* Records to process:
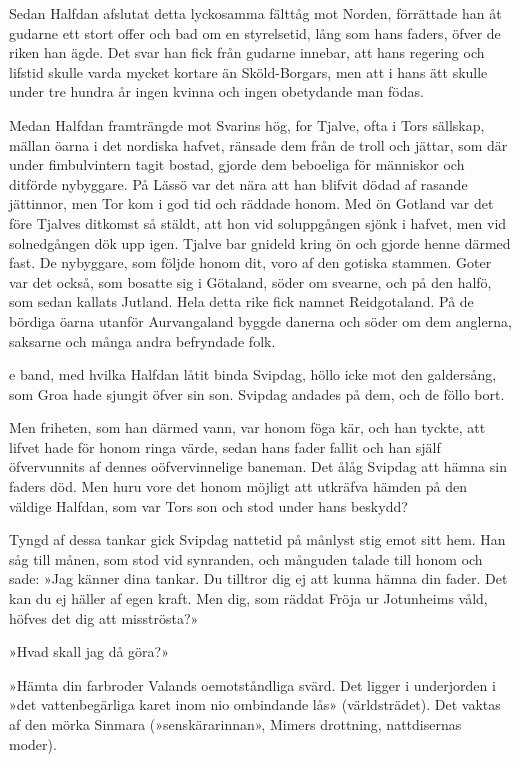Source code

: Sedan Halfdan afslutat detta lyckosamma fälttåg mot Norden, förrättade
han åt gudarne ett stort offer och bad om en styrelsetid, lång som hans
faders, öfver de riken han ägde. Det svar han fick från gudarne innebar,
att hans regering och lifstid skulle varda mycket kortare än
Sköld-Borgars, men att i hans ätt skulle under tre hundra år ingen
kvinna och ingen obetydande man födas.

Medan Halfdan framträngde mot Svarins hög, for Tjalve, ofta i Tors
sällskap, mällan öarna i det nordiska hafvet, ränsade dem från de troll
och jättar, som där under fimbulvintern tagit bostad, gjorde dem
beboeliga för människor och ditförde nybyggare. På Lässö var det nära
att han blifvit dödad af rasande jättinnor, men Tor kom i god tid och
räddade honom. Med ön Gotland var det före Tjalves ditkomst så stäldt,
att hon vid soluppgången sjönk i hafvet, men vid solnedgången dök upp
igen. Tjalve bar gnideld kring ön och gjorde henne därmed fast. De
nybyggare, som följde honom dit, voro af den gotiska stammen. Goter var
det
också, som bosatte sig i Götaland, söder om svearne, och på den halfö,
som sedan kallats Jutland. Hela detta rike fick namnet Reidgotaland. På
de bördiga öarna utanför Aurvangaland byggde danerna och söder om dem
anglerna, saksarne och många andra befryndade folk.

\endSecII


\dropcapD e band, med hvilka Halfdan låtit binda Svipdag, höllo icke mot den
galdersång, som Groa hade sjungit öfver sin son. Svipdag andades på dem,
och de föllo bort.

Men friheten, som han därmed vann, var honom föga kär, och han tyckte,
att lifvet hade för honom ringa värde, sedan hans fader fallit och han
själf öfvervunnits af dennes oöfvervinnelige baneman. Det ålåg Svipdag
att hämna sin faders död. Men huru vore det honom möjligt att utkräfva
hämden på den väldige Halfdan, som var Tors son och stod under hans
beskydd?

Tyngd af dessa tankar gick Svipdag nattetid på månlyst stig emot sitt
hem. Han såg till månen, som stod vid synranden, och månguden talade
till honom och sade: »Jag känner dina tankar. Du tilltror dig ej att
kunna hämna din fader. Det kan du ej häller af egen kraft. Men dig, som
räddat Fröja ur Jotunheims våld, höfves det dig att misströsta?»

»Hvad skall jag då göra?»

»Hämta din farbroder Valands oemotståndliga svärd. Det ligger i
underjorden i »det vattenbegärliga karet inom nio ombindande lås»
(världsträdet). Det vaktas af den mörka Sinmara (»senskärarinnan»,
Mimers drottning, nattdisernas moder).

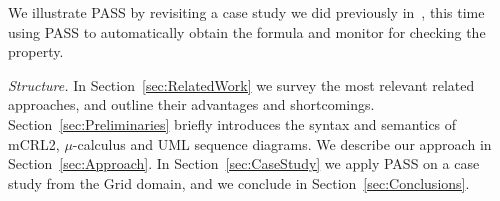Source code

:\documentclass[letter]{llncs}
\begin{document}

We illustrate PASS by revisiting a case study we did previously
in~\cite{DBLP:dblp_conf/nfm/RemenskaTWHVCB13}, this time using PASS
to automatically obtain the formula and monitor for checking the
property.\medskip

\noindent\emph{Structure.}
In Section~\ref{sec:RelatedWork} we
 survey the most relevant related approaches,
and outline their advantages and
shortcomings. Section~\ref{sec:Preliminaries} briefly introduces
the syntax and semantics of mCRL2, $\mu$-calculus and UML sequence
diagrams.  We describe our approach in Section~\ref{sec:Approach}.
In Section~\ref{sec:CaseStudy} we apply PASS on a case study from the
Grid domain, and we conclude in Section~\ref{sec:Conclusions}.
\vspace{-7 pt}
\end{document}
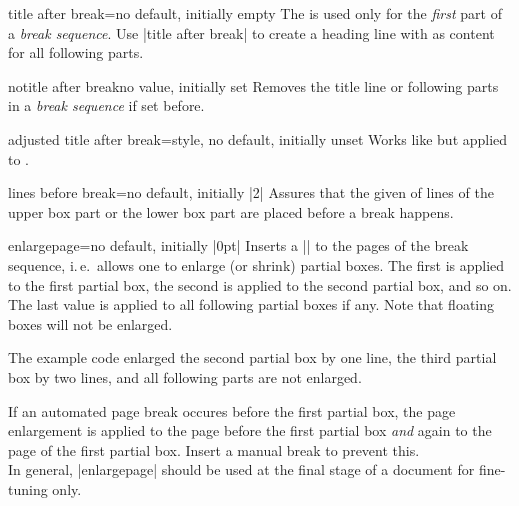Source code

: \begin{docTcbKey}{title after break}{=}{no default, initially empty}
  The  is used only for the \emph{first} part of a
  \emph{break sequence}. Use |title after break| to create a heading line
  with  as content for all following parts.
\end{docTcbKey}


\begin{docTcbKey}{notitle after break}{}{no value, initially set}
  Removes the title line or following parts in a  \emph{break sequence} if set before.
\end{docTcbKey}


\begin{docTcbKey}{adjusted title after break}{=}{style, no default, initially unset}
  Works like  but applied to .
\end{docTcbKey}


\begin{docTcbKey}{lines before break}{=}{no default, initially |2|}
  Assures that the given  of lines of the upper box part or
  the lower box part are placed before a break happens.
\end{docTcbKey}

\clearpage
\begin{docTcbKey}{enlargepage}{=}{no default, initially |0pt|}
  Inserts a |\enlargethispage| to the pages of the break sequence,
  i.\,e.\ allows one to enlarge (or shrink) partial boxes. The first  is applied
  to the first partial box, the second  is applied
  to the second partial box, and so on. The last  value is applied
  to all following partial boxes if any. Note that floating boxes will not be enlarged.
\begin{dispListing}
\begin{tcolorbox}[breakable,enlargepage=0mm/\baselineskip/2\baselineskip/0mm,...
\end{dispListing}
  The example code enlarged the second partial box by one line, the third
  partial box by two lines, and all following parts are not enlarged.
  \begin{marker}
  If an automated page break occures before the first partial box, the
  page enlargement is applied to the page before the first partial box \emph{and}
  again to the page of the first partial box. Insert a manual break to prevent this.\\
  In general, |enlargepage| should be used at the final stage of a document
  for fine-tuning only.
  \end{marker}
\end{docTcbKey}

* Aim of the task:
Starting with the first line of the material above and ending with the line that holds "beboeliga för människor", write out those lines exactly, without pictures.

* Task solution:
Source code

: Sedan Halfdan afslutat detta lyckosamma fälttåg mot Norden, förrättade
han åt gudarne ett stort offer och bad om en styrelsetid, lång som hans
faders, öfver de riken han ägde. Det svar han fick från gudarne innebar,
att hans regering och lifstid skulle varda mycket kortare än
Sköld-Borgars, men att i hans ätt skulle under tre hundra år ingen
kvinna och ingen obetydande man födas.

Medan Halfdan framträngde mot Svarins hög, for Tjalve, ofta i Tors
sällskap, mällan öarna i det nordiska hafvet, ränsade dem från de troll
och jättar, som där under fimbulvintern tagit bostad, gjorde dem
beboeliga för människor och ditförde nybyggare. På Lässö var det nära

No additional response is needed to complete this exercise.